Masalah mulai berkembang ketika Emma dilamar oleh kekasihnya, Fletcher (Chris Pratt). Padahal, selama ini Liv selalu mengatakan kepada teman-temannya bahwa dia akan dilamar oleh Nate (Bryan Greenberg) setelah menemukan kotak cincin di lemari Nate.

Liv yang malu akhirnya meminta Nate untuk segera melamarnya. Nate pun melamar Liv. Karena sama-sama dilamar dan pernikahan segera diselenggarakan, Emma dan Liv mendatangi perencana pernikahan Marion St Claire (Candice Bergen). Mereka meminta pernikahannya dilakukan di The Plaza pada bulan Juni dan tidak bersamaan.

Awalnya ada tiga hari yang kosong untuk menyelenggarakan pernikahan di The Plaza. Namun, karena kesalahan administrasi karyawan Marion, hanya ada satu hari yang tersisa. Emma dan Liv pun kebingungan karena mereka bertekad ingin nikah tempat tersebut pada bulan Juni. Apalagi, Emma ingin hadir di hari bersejarah sahabatnya itu. begitu pula Liv.

Akhirnya mereka membujuk calon pengantin yang mengambil jatah hari pernikahan Emma dan Liv. Upaya itu tidak berhasil. Mereka pun memutuskan bahwa salah satu dari mereka harus ada yang mengalah untuk menikah di hari yang lain dan tidak di The Plaza.

Sayangnya, keduanya tidak ada yang mau mengalah. Mereka pun bertengkar. Upaya-upaya untuk menggagalkan pernikahan dilakukan kedua belah pihak. Misalnya, membuat biru rambut Liv, mencokelatkan warna kulit Emma, hingga membeberkan rahasia besar Emma.

Kendati tema dalam film ini sudah umum, Greg DePaul dan Casey Wilson yang menulis skenario berdurasi 96 menit ini cukup menghibur. Apalagi, dalam perebutan tempat dan waktu pernikahan Emma dan Liv disodori pula adegan konyol sebagai bumbu agar film ini menarik. Dengan begitu, tema film persahabatan yang diangkat tidak basi. Apalagi dikemas pada saat acara pernikahan yang sebetulnya amat sakral.

Dari sisi penceritaan pun, kedua penulis skenario ini mengembangkan alur cerita secara konvensional.
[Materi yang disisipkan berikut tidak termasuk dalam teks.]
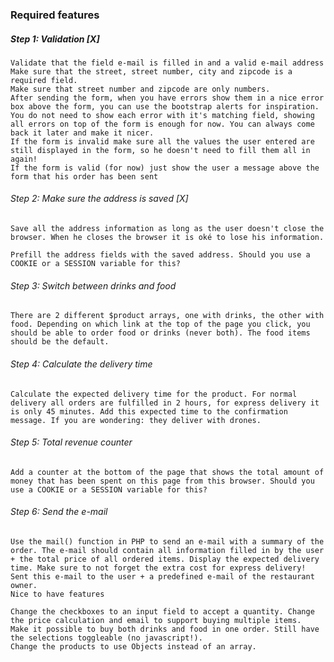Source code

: ### Required features
##### Step 1: Validation  [X]

    Validate that the field e-mail is filled in and a valid e-mail address
    Make sure that the street, street number, city and zipcode is a required field.
    Make sure that street number and zipcode are only numbers.
    After sending the form, when you have errors show them in a nice error box above the form, you can use the bootstrap alerts for inspiration.
    You do not need to show each error with it's matching field, showing all errors on top of the form is enough for now. You can always come back it later and make it nicer.
    If the form is invalid make sure all the values the user entered are still displayed in the form, so he doesn't need to fill them all in again!
    If the form is valid (for now) just show the user a message above the form that his order has been sent

###### Step 2: Make sure the address is saved [X]

    Save all the address information as long as the user doesn't close the browser. When he closes the browser it is oké to lose his information.

    Prefill the address fields with the saved address. Should you use a COOKIE or a SESSION variable for this?

###### Step 3: Switch between drinks and food

    There are 2 different $product arrays, one with drinks, the other with food. Depending on which link at the top of the page you click, you should be able to order food or drinks (never both). The food items should be the default.

###### Step 4: Calculate the delivery time

    Calculate the expected delivery time for the product. For normal delivery all orders are fulfilled in 2 hours, for express delivery it is only 45 minutes. Add this expected time to the confirmation message. If you are wondering: they deliver with drones.

###### Step 5: Total revenue counter

    Add a counter at the bottom of the page that shows the total amount of money that has been spent on this page from this browser. Should you use a COOKIE or a SESSION variable for this?

###### Step 6: Send the e-mail

    Use the mail() function in PHP to send an e-mail with a summary of the order. The e-mail should contain all information filled in by the user + the total price of all ordered items. Display the expected delivery time. Make sure to not forget the extra cost for express delivery! Sent this e-mail to the user + a predefined e-mail of the restaurant owner.
    Nice to have features

    Change the checkboxes to an input field to accept a quantity. Change the price calculation and email to support buying multiple items.
    Make it possible to buy both drinks and food in one order. Still have the selections toggleable (no javascript!).
    Change the products to use Objects instead of an array.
Artinya, permasalahan dalam film ini dibuat sesuai alur yang semestinya yang dimulai dengan munculnya masalah, kemudian masalah makin berkembang hingga terjadi klimaks menjelang akhir film. Melalui alur demikian, tema film ini dapat disampaikan ke hati penonton.

Perbedaan karakter kedua sahabat yang akan menikah ini juga digambarkan dengan baik oleh sutradara Gary Winick. Dalam film ini, Emma yang menjadi guru, memiliki kepribadian yang selalu bersimpati terhadap orang lain. Emma lebih memikirkan orang lain dibandingkan dirinya. Adapun Liv kebalikan dari Emma. Dia tak mau memikirkan orang lain. Namun, karena perselisihan tersebut, baik Liv maupun Emma justru menyadari bahwa persahabatan itu penting bagi mereka. Liv juga akan mengubah sifatnya untuk lebih peduli lagi terhadap orang lain.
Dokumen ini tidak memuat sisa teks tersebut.